Copy the records exactly. Include every line.

Records from a data source:
======
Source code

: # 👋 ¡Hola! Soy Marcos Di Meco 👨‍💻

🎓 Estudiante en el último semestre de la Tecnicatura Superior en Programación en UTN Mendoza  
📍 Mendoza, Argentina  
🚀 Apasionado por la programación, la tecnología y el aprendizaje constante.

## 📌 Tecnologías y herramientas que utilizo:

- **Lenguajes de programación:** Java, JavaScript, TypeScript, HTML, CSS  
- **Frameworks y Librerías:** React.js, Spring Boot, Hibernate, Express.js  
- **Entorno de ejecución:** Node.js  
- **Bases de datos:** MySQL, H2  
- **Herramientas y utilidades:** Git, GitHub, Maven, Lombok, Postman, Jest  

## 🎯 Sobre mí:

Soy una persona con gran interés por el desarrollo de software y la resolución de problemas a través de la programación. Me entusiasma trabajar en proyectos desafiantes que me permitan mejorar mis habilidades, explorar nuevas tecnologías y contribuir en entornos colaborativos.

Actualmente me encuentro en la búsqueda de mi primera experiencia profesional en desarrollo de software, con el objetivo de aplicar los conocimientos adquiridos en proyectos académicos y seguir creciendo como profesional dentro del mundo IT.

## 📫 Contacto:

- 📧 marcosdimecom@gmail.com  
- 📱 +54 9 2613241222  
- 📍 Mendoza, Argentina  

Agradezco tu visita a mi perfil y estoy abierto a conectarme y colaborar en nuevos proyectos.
======
_Response area_:
Source code

: # 👋 ¡Hola! Soy Marcos Di Meco 👨‍💻

🎓 Estudiante en el último semestre de la Tecnicatura Superior en Programación en UTN Mendoza  
📍 Mendoza, Argentina  
🚀 Apasionado por la programación, la tecnología y el aprendizaje constante.

## 📌 Tecnologías y herramientas que utilizo:

- **Lenguajes de programación:** Java, JavaScript, TypeScript, HTML, CSS  
- **Frameworks y Librerías:** React.js, Spring Boot, Hibernate, Express.js  
- **Entorno de ejecución:** Node.js  
- **Bases de datos:** MySQL, H2  
- **Herramientas y utilidades:** Git, GitHub, Maven, Lombok, Postman, Jest  

## 🎯 Sobre mí:

Soy una persona con gran interés por el desarrollo de software y la resolución de problemas a través de la programación. Me entusiasma trabajar en proyectos desafiantes que me permitan mejorar mis habilidades, explorar nuevas tecnologías y contribuir en entornos colaborativos.

Actualmente me encuentro en la búsqueda de mi primera experiencia profesional en desarrollo de software, con el objetivo de aplicar los conocimientos adquiridos en proyectos académicos y seguir creciendo como profesional dentro del mundo IT.

## 📫 Contacto:

- 📧 marcosdimecom@gmail.com  
- 📱 +54 9 2613241222  
- 📍 Mendoza, Argentina  

Agradezco tu visita a mi perfil y estoy abierto a conectarme y colaborar en nuevos proyectos.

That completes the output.